Here’s the latest research from the Pew Research Center’s Forum on Religion & Public Life, Religion in America: Non-Dogmatic, Diverse, and Politically Relevant.

The most saddening piece of the research:

Most Americans agree with the statement that many religions - not just their own - can lead to eternal life. Among those who are affiliated with a religious tradition, seven-in-ten say many religions can lead to eternal life. This view is shared by a majority of adherents in nearly all religious traditions, including more than half of members of evangelical Protestant churches (57%).

An article was printed in the Denver Post this week that was based on a study of people in our region - here is the article.  The question that was posed was do other religions lead to eternal life as well.  This is one of the major issues I deal with in our area - Pluralism, all religions lead to God.

I was reading earlier today and found a great primer to this question:

How would you respond to the statement: ‘It’s arrogant to claim that your religion is the only true way’?

Let us start by considering the counter claim – that all religions lead to God or that all religions are equally valid.

1. It is untenable to claim that all religions lead to God
To claim that all religions lead to God is untenable because the claims of the different religions are incompatible. Hinduism and Buddhism, with some variations, believe the human problem is that we are trapped within samsara - the cycle of rebirth. For Buddhists this is characterised by dukkha – suffering and dissatisfaction. Escape is through enlightenment through the four noble truths and the eightfold path. In Hinduism escape is either through enlightenment, devotion or selfless action – or a combination of all three. There is no cycle of rebirth in Islam. The problem is human weakness and paradise is earned through submission to the will of Allah, particularly through the five pillars of belief, prayer, fasting, alms and pilgrimage. In Shintoism the problem is cosmic disharmony and the goal is a healthy, balanced life. You cannot easily reconcile these beliefs!

Sometimes it is said God is like a mountain and the different religions represents different paths up the mountain.

But the world religions do not even agree on the destination let alone the roads. We are not climbing the same mountain! Some forms of Hinduism believe in a number of gods who appear in different forms. Other variations of Hinduism believe that everything is god (‘monism’); that god is immanent throughout the world. Animists believe in local deities or ancestral gods. Islam believes in one personal deity, Allah, who is transcendent over the world. Indeed the ultimate sin in Islam is idolatry, believing in any god apart from the one God, Allah.

I was talking with some Muslim friend the other day. I was trying to persuade them that Jesus was God and they were trying to persuade me that he wasn’t. We can’t both be right! Either Jesus is God or he’s not. It’s not a question of different perspectives on the truth. They are mutually exclusive assertions.

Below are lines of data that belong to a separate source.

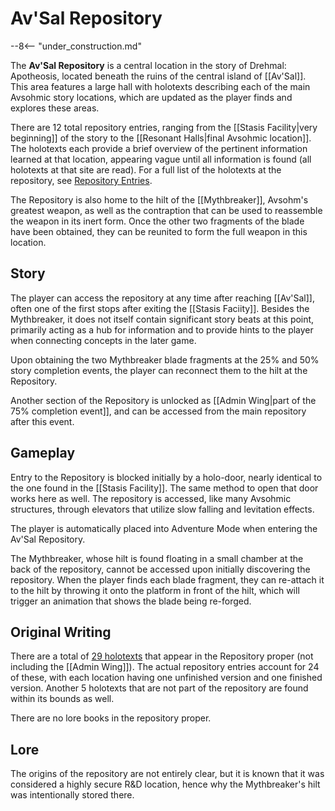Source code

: # Av'Sal Repository

--8<-- "under_construction.md"

The **Av'Sal Repository** is a central location in the story of Drehmal: Apotheosis, located beneath the ruins of the central island of [[Av'Sal]]. This area features a large hall with holotexts describing each of the main Avsohmic story locations, which are updated as the player finds and explores these areas.

There are 12 total repository entries, ranging from the [[Stasis Facility|very beginning]] of the story to the [[Resonant Halls|final Avsohmic location]]. The holotexts each provide a brief overview of the pertinent information learned at that location, appearing vague until all information is found (all holotexts at that site are read). For a full list of the holotexts at the repository, see [Repository Entries](/Story_and_Features/Holotexts/Av%27Sal_Repository/Repository_Entries/).

The Repository is also home to the hilt of the [[Mythbreaker]], Avsohm's greatest weapon, as well as the contraption that can be used to reassemble the weapon in its inert form. Once the other two fragments of the blade have been obtained, they can be reunited to form the full weapon in this location.

## Story
The player can access the repository at any time after reaching [[Av'Sal]], often one of the first stops after exiting the [[Stasis Faciity]]. Besides the Mythbreaker, it does not itself contain significant story beats at this point, primarily acting as a hub for information and to provide hints to the player when connecting concepts in the later game.

Upon obtaining the two Mythbreaker blade fragments at the 25% and 50% story completion events, the player can reconnect them to the hilt at the Repository.

Another section of the Repository is unlocked as [[Admin Wing|part of the 75% completion event]], and can be accessed from the main repository after this event.

## Gameplay
Entry to the Repository is blocked initially by a holo-door, nearly identical to the one found in the [[Stasis Facility]]. The same method to open that door works here as well. The repository is accessed, like many Avsohmic structures, through elevators that utilize slow falling and levitation effects. 

The player is automatically placed into Adventure Mode when entering the Av'Sal Repository. 

The Mythbreaker, whose hilt is found floating in a small chamber at the back of the repository, cannot be accessed upon initially discovering the repository. When the player finds each blade fragment, they can re-attach it to the hilt by throwing it onto the platform in front of the hilt, which will trigger an animation that shows the blade being re-forged.

## Original Writing
There are a total of [29 holotexts](/Story_and_Features/Holotexts/Av%27Sal_Repository/) that appear in the Repository proper (not including the [[Admin Wing]]). The actual repository entries account for 24 of these, with each location having one unfinished version and one finished version. Another 5 holotexts that are not part of the repository are found within its bounds as well.

There are no lore books in the repository proper.

## Lore
The origins of the repository are not entirely clear, but it is known that it was considered a highly secure R&D location, hence why the Mythbreaker's hilt was intentionally stored there. 
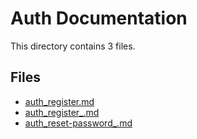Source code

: # Auth Documentation

This directory contains 3 files.

## Files

- [auth_register.md](auth_register.md)
- [auth_register_.md](auth_register_.md)
- [auth_reset-password_.md](auth_reset-password_.md)
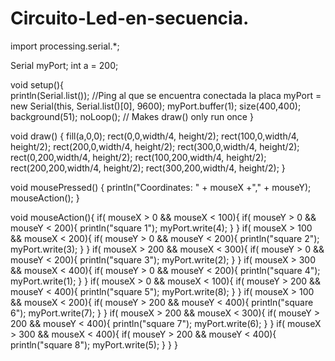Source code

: # Circuito-Led-en-secuencia.
import processing.serial.*;

Serial myPort;
int a = 200;

void setup(){  
  println(Serial.list());
 //Ping al que se encuentra conectada la placa
 myPort = new Serial(this, Serial.list()[0], 9600);
  myPort.buffer(1);
  size(400,400);
  background(51);
  noLoop();  // Makes draw() only run once
}

void draw() {
  fill(a,0,0);
  rect(0,0,width/4, height/2);
  rect(100,0,width/4, height/2);
  rect(200,0,width/4, height/2);
  rect(300,0,width/4, height/2);
  rect(0,200,width/4, height/2);
  rect(100,200,width/4, height/2);
  rect(200,200,width/4, height/2);
  rect(300,200,width/4, height/2);
}

void mousePressed() {
  println("Coordinates: " + mouseX +"," + mouseY);
  mouseAction();
    }

void mouseAction(){
  if( mouseX > 0 && mouseX < 100){
   if( mouseY > 0 && mouseY < 200){
    println("square 1");
    myPort.write(4); 
   }
  }
  if( mouseX > 100 && mouseX < 200){
   if( mouseY > 0 && mouseY < 200){
    println("square 2");
    myPort.write(3); 
   }
  }
  if( mouseX > 200 && mouseX < 300){
   if( mouseY > 0 && mouseY < 200){
    println("square 3");
    myPort.write(2); 
   }
  }
  if( mouseX > 300 && mouseX < 400){
   if( mouseY > 0 && mouseY < 200){
    println("square 4");
    myPort.write(1); 
   }
  }
  if( mouseX > 0 && mouseX < 100){
   if( mouseY > 200 && mouseY < 400){
    println("square 5");
    myPort.write(8); 
   }
  }
  if( mouseX > 100 && mouseX < 200){
   if( mouseY > 200 && mouseY < 400){
    println("square 6");
    myPort.write(7); 
   }
  }
  if( mouseX > 200 && mouseX < 300){
   if( mouseY > 200 && mouseY < 400){
    println("square 7");
    myPort.write(6); 
   }
  }
  if( mouseX > 300 && mouseX < 400){
   if( mouseY > 200 && mouseY < 400){
    println("square 8");
    myPort.write(5); 
   }
  }
}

Some people have tried to get round this by saying that religious truth is not like ordinary truth. Religious beliefs refer to ethical intentions. If I say ‘God is love’ I am really saying, ‘I ought to be loving.’ But this is not what the major religions believe. Pluralists start out arguing every religion is true, but in order to do this pluralists must say that in reality every religion is false.

2. It is disrespectful to claim that all religions lead to God.
The only way you can claim all religions lead to God is by ignoring their central truth claims – and that is disrespectful. The only way you can say all religions lead to God is by ignoring what they actually claim and viewing religions as stories made up to convey profound experiences. You reduce religion to something that societies constructs either to control or to comfort the members of that society.

You may say religion refers to an inner reality that is true for the individual concerned, but not true for everyone. The problem is this is not what adherents of the major religions claim. They claim to make metaphysical statements. So the only way you can say that all religions are true in some inner, personal sense, is actually to say that all religions are false.No-one wants to be told that we don’t really believe what we really believe. You are not taking religious truth claims seriously. They start out by trying to value every religion, but in the end pluralists value no religion.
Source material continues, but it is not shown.